EXERCISE BRIEF: Scan the records for the word "wijzigingen". Copy each line that includes it.

Source texts of formatted documents:
+ + + + +

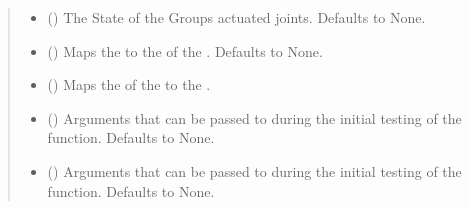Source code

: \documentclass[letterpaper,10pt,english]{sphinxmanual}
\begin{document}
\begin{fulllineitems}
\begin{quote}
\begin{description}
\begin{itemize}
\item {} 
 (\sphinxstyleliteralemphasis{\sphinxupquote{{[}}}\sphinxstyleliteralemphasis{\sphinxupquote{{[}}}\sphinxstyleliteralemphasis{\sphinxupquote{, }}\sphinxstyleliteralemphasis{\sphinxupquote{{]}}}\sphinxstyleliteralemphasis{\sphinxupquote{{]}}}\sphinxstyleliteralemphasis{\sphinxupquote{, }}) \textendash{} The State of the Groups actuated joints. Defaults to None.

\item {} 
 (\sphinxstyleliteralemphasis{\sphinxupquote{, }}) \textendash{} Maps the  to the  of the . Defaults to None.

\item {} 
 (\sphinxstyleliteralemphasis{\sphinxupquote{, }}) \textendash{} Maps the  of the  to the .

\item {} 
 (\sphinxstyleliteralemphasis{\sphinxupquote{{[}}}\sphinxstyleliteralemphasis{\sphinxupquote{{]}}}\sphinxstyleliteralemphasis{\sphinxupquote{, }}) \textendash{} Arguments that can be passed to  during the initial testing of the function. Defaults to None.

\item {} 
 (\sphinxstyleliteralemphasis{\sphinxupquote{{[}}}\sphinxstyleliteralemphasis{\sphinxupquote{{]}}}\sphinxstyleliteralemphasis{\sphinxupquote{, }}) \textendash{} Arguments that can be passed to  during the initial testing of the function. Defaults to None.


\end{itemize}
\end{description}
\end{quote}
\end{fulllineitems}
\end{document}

+ + + + +

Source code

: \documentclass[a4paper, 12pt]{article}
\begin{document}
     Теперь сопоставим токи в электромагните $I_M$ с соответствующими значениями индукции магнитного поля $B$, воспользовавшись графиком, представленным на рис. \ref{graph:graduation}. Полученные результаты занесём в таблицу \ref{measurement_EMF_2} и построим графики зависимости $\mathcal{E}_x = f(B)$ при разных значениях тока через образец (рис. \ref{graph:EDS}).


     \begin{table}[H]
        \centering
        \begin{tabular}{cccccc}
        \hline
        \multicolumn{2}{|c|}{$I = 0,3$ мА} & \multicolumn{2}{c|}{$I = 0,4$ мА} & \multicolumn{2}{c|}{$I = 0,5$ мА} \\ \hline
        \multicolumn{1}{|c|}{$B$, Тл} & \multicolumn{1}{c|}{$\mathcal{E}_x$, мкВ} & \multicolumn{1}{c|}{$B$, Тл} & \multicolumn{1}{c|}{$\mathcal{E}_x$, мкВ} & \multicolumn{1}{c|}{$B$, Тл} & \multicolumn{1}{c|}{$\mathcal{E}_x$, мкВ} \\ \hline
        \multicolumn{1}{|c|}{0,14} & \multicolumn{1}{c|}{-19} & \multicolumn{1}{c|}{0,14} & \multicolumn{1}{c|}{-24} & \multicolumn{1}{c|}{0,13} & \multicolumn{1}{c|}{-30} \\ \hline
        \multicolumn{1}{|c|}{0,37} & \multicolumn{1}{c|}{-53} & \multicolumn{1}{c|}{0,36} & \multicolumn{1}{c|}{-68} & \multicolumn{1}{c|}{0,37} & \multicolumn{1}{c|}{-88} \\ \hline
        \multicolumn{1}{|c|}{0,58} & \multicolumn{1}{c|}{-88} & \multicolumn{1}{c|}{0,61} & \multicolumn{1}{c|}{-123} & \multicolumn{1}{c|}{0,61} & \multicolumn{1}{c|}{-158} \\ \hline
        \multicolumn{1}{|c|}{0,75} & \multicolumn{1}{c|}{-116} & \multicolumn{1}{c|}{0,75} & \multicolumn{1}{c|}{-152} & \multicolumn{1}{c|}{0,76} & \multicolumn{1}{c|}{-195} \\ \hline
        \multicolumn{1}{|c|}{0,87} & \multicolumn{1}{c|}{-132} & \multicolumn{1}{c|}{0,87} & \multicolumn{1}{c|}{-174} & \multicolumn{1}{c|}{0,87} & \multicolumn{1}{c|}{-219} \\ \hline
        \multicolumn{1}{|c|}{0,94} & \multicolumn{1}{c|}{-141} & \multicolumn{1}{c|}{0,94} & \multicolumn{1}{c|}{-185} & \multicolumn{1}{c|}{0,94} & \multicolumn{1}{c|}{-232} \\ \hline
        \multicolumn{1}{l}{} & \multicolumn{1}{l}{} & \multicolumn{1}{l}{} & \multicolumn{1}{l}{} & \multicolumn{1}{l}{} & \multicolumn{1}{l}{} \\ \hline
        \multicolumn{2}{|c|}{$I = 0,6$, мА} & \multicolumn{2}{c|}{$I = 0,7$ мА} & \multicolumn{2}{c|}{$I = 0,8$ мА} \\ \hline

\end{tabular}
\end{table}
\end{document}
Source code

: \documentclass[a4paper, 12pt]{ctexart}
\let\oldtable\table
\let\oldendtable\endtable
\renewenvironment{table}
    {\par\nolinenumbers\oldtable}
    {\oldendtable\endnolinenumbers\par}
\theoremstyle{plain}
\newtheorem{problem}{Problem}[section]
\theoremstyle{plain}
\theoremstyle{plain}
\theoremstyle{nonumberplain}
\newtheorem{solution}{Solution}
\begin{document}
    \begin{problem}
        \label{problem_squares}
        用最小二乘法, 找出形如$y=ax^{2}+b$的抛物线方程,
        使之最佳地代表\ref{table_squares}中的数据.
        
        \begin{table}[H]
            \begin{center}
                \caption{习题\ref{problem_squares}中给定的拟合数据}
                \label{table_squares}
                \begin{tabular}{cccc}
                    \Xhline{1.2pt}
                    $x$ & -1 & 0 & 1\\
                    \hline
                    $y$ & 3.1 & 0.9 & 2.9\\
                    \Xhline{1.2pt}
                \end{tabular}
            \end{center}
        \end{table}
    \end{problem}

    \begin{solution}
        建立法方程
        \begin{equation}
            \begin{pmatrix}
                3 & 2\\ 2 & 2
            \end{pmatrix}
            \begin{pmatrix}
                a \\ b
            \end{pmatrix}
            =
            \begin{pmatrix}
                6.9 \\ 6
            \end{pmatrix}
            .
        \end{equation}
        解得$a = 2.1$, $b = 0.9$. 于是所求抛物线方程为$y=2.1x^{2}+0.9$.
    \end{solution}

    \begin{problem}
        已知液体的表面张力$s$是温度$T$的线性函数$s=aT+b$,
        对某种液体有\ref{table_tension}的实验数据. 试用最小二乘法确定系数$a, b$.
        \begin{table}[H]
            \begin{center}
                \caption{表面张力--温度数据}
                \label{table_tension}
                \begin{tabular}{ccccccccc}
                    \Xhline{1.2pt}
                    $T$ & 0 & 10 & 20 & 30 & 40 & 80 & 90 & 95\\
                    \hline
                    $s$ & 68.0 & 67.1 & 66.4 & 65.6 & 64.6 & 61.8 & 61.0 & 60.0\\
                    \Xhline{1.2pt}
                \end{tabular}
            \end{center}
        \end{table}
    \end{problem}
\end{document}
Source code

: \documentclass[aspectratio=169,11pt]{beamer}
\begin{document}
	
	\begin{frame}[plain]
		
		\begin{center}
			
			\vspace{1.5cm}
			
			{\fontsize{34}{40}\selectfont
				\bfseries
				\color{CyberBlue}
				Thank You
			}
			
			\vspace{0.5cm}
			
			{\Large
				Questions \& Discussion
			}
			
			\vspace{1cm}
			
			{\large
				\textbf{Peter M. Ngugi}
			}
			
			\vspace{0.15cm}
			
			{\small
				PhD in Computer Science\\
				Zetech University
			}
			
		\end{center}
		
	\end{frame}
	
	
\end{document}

+ + + + +

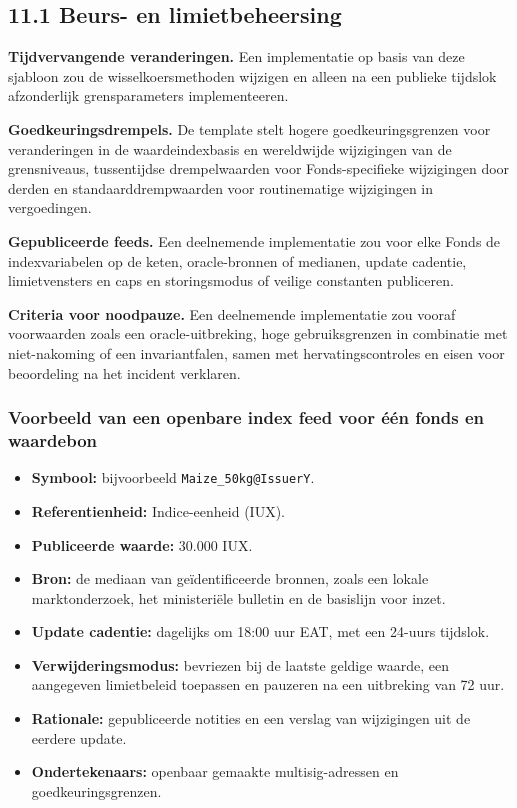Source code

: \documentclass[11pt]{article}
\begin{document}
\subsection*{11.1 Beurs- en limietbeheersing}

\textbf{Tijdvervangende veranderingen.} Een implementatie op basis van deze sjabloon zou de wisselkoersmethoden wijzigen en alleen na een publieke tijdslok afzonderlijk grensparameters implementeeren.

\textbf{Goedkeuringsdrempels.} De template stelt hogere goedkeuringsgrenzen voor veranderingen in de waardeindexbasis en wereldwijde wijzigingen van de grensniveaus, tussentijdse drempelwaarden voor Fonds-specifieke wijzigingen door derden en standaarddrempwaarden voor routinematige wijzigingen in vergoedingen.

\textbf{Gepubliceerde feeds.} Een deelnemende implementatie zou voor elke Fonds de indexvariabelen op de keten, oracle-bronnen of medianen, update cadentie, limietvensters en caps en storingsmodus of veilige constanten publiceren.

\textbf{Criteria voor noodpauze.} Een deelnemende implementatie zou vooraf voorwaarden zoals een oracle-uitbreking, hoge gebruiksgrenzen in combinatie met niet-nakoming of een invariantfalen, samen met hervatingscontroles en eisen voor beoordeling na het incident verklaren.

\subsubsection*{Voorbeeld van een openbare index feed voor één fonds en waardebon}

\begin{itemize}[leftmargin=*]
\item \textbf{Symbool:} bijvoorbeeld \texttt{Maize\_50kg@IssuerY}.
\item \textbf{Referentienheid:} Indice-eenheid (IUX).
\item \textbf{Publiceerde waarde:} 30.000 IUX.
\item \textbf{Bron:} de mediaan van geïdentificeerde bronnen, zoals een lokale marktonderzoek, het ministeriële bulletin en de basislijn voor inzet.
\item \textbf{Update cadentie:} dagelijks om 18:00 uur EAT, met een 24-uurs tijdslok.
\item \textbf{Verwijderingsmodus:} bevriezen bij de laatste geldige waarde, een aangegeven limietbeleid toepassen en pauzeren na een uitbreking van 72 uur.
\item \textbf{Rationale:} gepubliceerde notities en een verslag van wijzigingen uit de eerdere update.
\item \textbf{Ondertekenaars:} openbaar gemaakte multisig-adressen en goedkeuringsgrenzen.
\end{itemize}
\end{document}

+ + + + +

SOLUTION TO THIS TASK:
\textbf{Goedkeuringsdrempels.} De template stelt hogere goedkeuringsgrenzen voor veranderingen in de waardeindexbasis en wereldwijde wijzigingen van de grensniveaus, tussentijdse drempelwaarden voor Fonds-specifieke wijzigingen door derden en standaarddrempwaarden voor routinematige wijzigingen in vergoedingen.
\item \textbf{Rationale:} gepubliceerde notities en een verslag van wijzigingen uit de eerdere update.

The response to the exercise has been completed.